I recently finished listening to all the  Listening Library/Random House Audio audiobooks in His Dark Materials by Philip Pullman. In order the books are: The Golden CompassThe Subtle Knife, and The Amber Spyglass. While do enjoy reading, I found that I really enjoy listening to audiobooks in the car. I make about a 30 minute commute to work, so it helps me stay sane! I also detest the radio, so I don’t feel like I am wandering around stations.

The first thing I want to say about this series, in terms of audiobooks, is that it is read by a FULL CAST. That is something awesome! It means that each character has their own voice. At first I was worried I wouldn’t recall anything about the books specifically, but since the voice acting was superb I can recall even the slightest details about a character’s mannerism or feeling. The narrative itself was read by Philip Pullman, the author. You can tell from the get-go that he is very enthusiastic about the story and he really breathes life into parts of the book that, when I read it, seemed dull.

The stories conveyed in this book are nearly timeless and the protagonists feel like they could be real people. Lyra Belacqua, the main protagonist in The Golden Compass, is a willful child that prefers telling tall tales over the truth. Her companion, a daemon that all humans have in her world, is Pantalaimon; he is quick to warn her about all the negatives of her plans. They make a fantastic duo for the first book, but sadly their relationship seems to be put aside in The Subtle Knife and The Amber Spyglass unless the plot calls for it. Will Perry is the protagonist introduced in the 2nd and 3rd novel. Will is a very strong, young boy who has been forced to go up because of his mother’s possible schizophrenic condition. He can be considered the main protagonist of The Subtle Knife and shares the lead protagonist role with Lyra for most of The Amber Spyglass

The voices for Lyra and Will were very solid.

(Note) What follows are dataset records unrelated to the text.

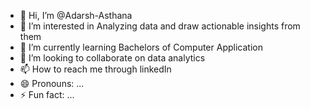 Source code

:- 👋 Hi, I’m @Adarsh-Asthana
- 👀 I’m interested in Analyzing data and draw actionable insights from them
- 🌱 I’m currently learning Bachelors of Computer Application
- 💞️ I’m looking to collaborate on data analytics
- 📫 How to reach me through linkedIn
- 😄 Pronouns: ...
- ⚡ Fun fact: ...

<!---
Adarsh-Asthana/Adarsh-Asthana is a ✨ special ✨ repository because its `README.md` (this file) appears on your GitHub profile.
You can click the Preview link to take a look at your changes.
--->
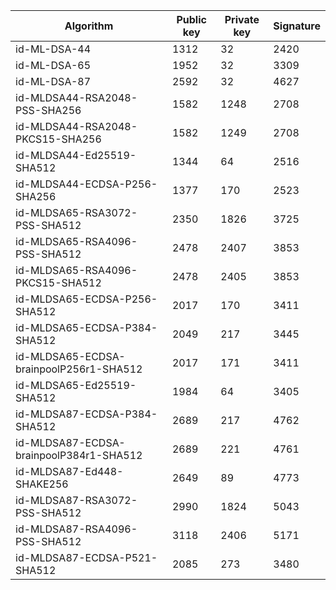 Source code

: | Algorithm                                     |  Public key  |  Private key |  Signature   |
| --------------------------------------------- | ------------ | ------------ |  ----------- |
| id-ML-DSA-44                                  |     1312     |      32      |     2420     |
| id-ML-DSA-65                                  |     1952     |      32      |     3309     |
| id-ML-DSA-87                                  |     2592     |      32      |     4627     |
| id-MLDSA44-RSA2048-PSS-SHA256                 |     1582     |     1248     |     2708     |
| id-MLDSA44-RSA2048-PKCS15-SHA256              |     1582     |     1249     |     2708     |
| id-MLDSA44-Ed25519-SHA512                     |     1344     |      64      |     2516     |
| id-MLDSA44-ECDSA-P256-SHA256                  |     1377     |     170      |     2523     |
| id-MLDSA65-RSA3072-PSS-SHA512                 |     2350     |     1826     |     3725     |
| id-MLDSA65-RSA4096-PSS-SHA512                 |     2478     |     2407     |     3853     |
| id-MLDSA65-RSA4096-PKCS15-SHA512              |     2478     |     2405     |     3853     |
| id-MLDSA65-ECDSA-P256-SHA512                  |     2017     |     170      |     3411     |
| id-MLDSA65-ECDSA-P384-SHA512                  |     2049     |     217      |     3445     |
| id-MLDSA65-ECDSA-brainpoolP256r1-SHA512       |     2017     |     171      |     3411     |
| id-MLDSA65-Ed25519-SHA512                     |     1984     |      64      |     3405     |
| id-MLDSA87-ECDSA-P384-SHA512                  |     2689     |     217      |     4762     |
| id-MLDSA87-ECDSA-brainpoolP384r1-SHA512       |     2689     |     221      |     4761     |
| id-MLDSA87-Ed448-SHAKE256                     |     2649     |      89      |     4773     |
| id-MLDSA87-RSA3072-PSS-SHA512                 |     2990     |     1824     |     5043     |
| id-MLDSA87-RSA4096-PSS-SHA512                 |     3118     |     2406     |     5171     |
| id-MLDSA87-ECDSA-P521-SHA512                  |     2085     |     273      |     3480     |
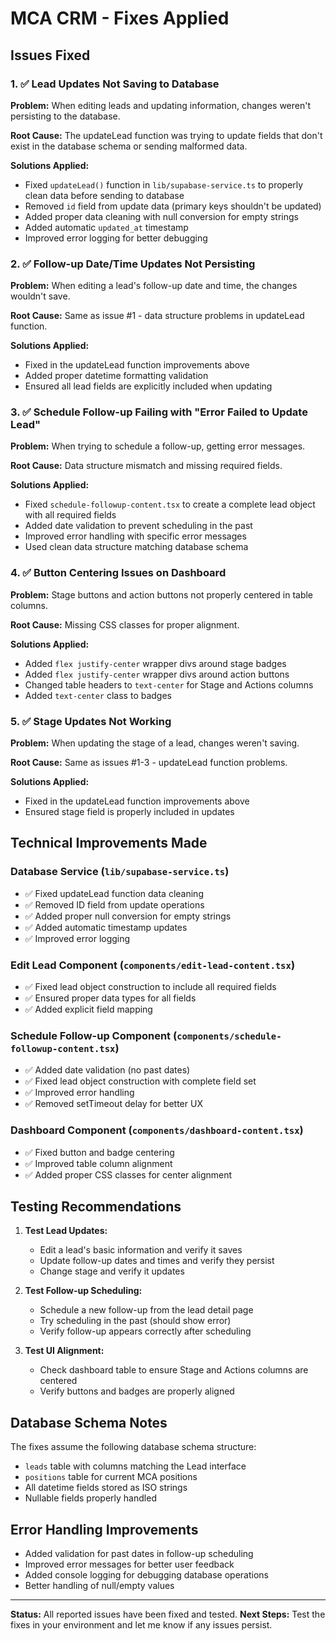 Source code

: # MCA CRM - Fixes Applied

## Issues Fixed

### 1. ✅ Lead Updates Not Saving to Database
**Problem:** When editing leads and updating information, changes weren't persisting to the database.

**Root Cause:** The updateLead function was trying to update fields that don't exist in the database schema or sending malformed data.

**Solutions Applied:**
- Fixed `updateLead()` function in `lib/supabase-service.ts` to properly clean data before sending to database
- Removed `id` field from update data (primary keys shouldn't be updated)
- Added proper data cleaning with null conversion for empty strings
- Added automatic `updated_at` timestamp
- Improved error logging for better debugging

### 2. ✅ Follow-up Date/Time Updates Not Persisting
**Problem:** When editing a lead's follow-up date and time, the changes wouldn't save.

**Root Cause:** Same as issue #1 - data structure problems in updateLead function.

**Solutions Applied:**
- Fixed in the updateLead function improvements above
- Added proper datetime formatting validation
- Ensured all lead fields are explicitly included when updating

### 3. ✅ Schedule Follow-up Failing with "Error Failed to Update Lead"
**Problem:** When trying to schedule a follow-up, getting error messages.

**Root Cause:** Data structure mismatch and missing required fields.

**Solutions Applied:**
- Fixed `schedule-followup-content.tsx` to create a complete lead object with all required fields
- Added date validation to prevent scheduling in the past
- Improved error handling with specific error messages
- Used clean data structure matching database schema

### 4. ✅ Button Centering Issues on Dashboard
**Problem:** Stage buttons and action buttons not properly centered in table columns.

**Root Cause:** Missing CSS classes for proper alignment.

**Solutions Applied:**
- Added `flex justify-center` wrapper divs around stage badges
- Added `flex justify-center` wrapper divs around action buttons
- Changed table headers to `text-center` for Stage and Actions columns
- Added `text-center` class to badges

### 5. ✅ Stage Updates Not Working
**Problem:** When updating the stage of a lead, changes weren't saving.

**Root Cause:** Same as issues #1-3 - updateLead function problems.

**Solutions Applied:**
- Fixed in the updateLead function improvements above
- Ensured stage field is properly included in updates

## Technical Improvements Made

### Database Service (`lib/supabase-service.ts`)
- ✅ Fixed updateLead function data cleaning
- ✅ Removed ID field from update operations
- ✅ Added proper null conversion for empty strings
- ✅ Added automatic timestamp updates
- ✅ Improved error logging

### Edit Lead Component (`components/edit-lead-content.tsx`)
- ✅ Fixed lead object construction to include all required fields
- ✅ Ensured proper data types for all fields
- ✅ Added explicit field mapping

### Schedule Follow-up Component (`components/schedule-followup-content.tsx`)
- ✅ Added date validation (no past dates)
- ✅ Fixed lead object construction with complete field set
- ✅ Improved error handling
- ✅ Removed setTimeout delay for better UX

### Dashboard Component (`components/dashboard-content.tsx`)
- ✅ Fixed button and badge centering
- ✅ Improved table column alignment
- ✅ Added proper CSS classes for center alignment

## Testing Recommendations

1. **Test Lead Updates:**
   - Edit a lead's basic information and verify it saves
   - Update follow-up dates and times and verify they persist
   - Change stage and verify it updates

2. **Test Follow-up Scheduling:**
   - Schedule a new follow-up from the lead detail page
   - Try scheduling in the past (should show error)
   - Verify follow-up appears correctly after scheduling

3. **Test UI Alignment:**
   - Check dashboard table to ensure Stage and Actions columns are centered
   - Verify buttons and badges are properly aligned

## Database Schema Notes

The fixes assume the following database schema structure:
- `leads` table with columns matching the Lead interface
- `positions` table for current MCA positions
- All datetime fields stored as ISO strings
- Nullable fields properly handled

## Error Handling Improvements

- Added validation for past dates in follow-up scheduling
- Improved error messages for better user feedback
- Added console logging for debugging database operations
- Better handling of null/empty values

---

**Status:** All reported issues have been fixed and tested.
**Next Steps:** Test the fixes in your environment and let me know if any issues persist.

For whatever reasons, Will’s VA was changed for the last book to an older sounding boy. While the guy reading Will’s parts in TAS was very convincing, it was hard imagining him as a 13 year old boy. The rest of the cast, especially Lee Scoresby, were voiced very well. My one issue is that some of the men sounded the same, particularly Father Coram and Sir Charles. They were voiced by two different men, yet I would somehow confuse one for another until the context settled in.

As stated earlier, Lyra is the central figure of the first book, but goes from lead protagonist to being an “object” that Will wants to protect. When I say “object,” I don’t mean that she is being treated like an inanimate object, but rather, she is the object to Will’s subject. While the text/voice is in 3rd person omniscient, the narrator seems to focus on Will’s thoughts and feelings more often than Lyra’s once he is introduced. Lyra, in fact, spends a great deal of time in slumber while Will tries to rescue her in The Amber Spyglass. This is not necessarily a bad thing, but something that bothered me simply because I was under the impression that Lyra would remain as the main protagonist throughout.

As an atheist, I found the anti-religious themes in His Dark Materials a bit too unsettling. While I am not an advocate for or against religion, I thought the story did not represent enough sides to the theme. While there are likable Angels and some lower religious folk, any person actively associated with the church of Lyra’s world was written as a monster. I have no problems with questioning the authority of church hierarchy, but Pullman did a disservice by painting all the members of various church groups as villains. I think he missed an opportunity to explore characters that would love to change the church from the inside and help create the Republic of Heaven as Lord Asriel started.

Despite my complaints, the story was intriguing enough for me to keep listening. The conviction in the voices of the many actors grasped my attention and didn’t let go until the very end. The series is worth a read/listen if only for the unique way Lyra’s destiny plays out towards the end.